▸ **EXERCISE REQUIREMENTS**
List each line of the data that holds the string "html", please.

▸ **SUPPLIED RECORDS**
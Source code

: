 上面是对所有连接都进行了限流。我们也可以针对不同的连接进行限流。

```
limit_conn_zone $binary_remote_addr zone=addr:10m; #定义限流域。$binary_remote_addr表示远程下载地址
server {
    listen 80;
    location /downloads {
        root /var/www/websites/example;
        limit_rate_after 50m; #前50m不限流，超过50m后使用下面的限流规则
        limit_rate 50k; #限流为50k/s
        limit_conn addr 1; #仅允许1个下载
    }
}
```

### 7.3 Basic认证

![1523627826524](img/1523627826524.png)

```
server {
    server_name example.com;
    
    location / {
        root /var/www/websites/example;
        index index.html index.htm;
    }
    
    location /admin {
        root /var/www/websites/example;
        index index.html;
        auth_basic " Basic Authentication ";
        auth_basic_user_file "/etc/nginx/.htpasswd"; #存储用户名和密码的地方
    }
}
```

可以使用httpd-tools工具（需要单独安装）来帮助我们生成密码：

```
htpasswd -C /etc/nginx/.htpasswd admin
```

▸ **WORKED SOLUTION**
        index index.html index.htm;
        index index.html;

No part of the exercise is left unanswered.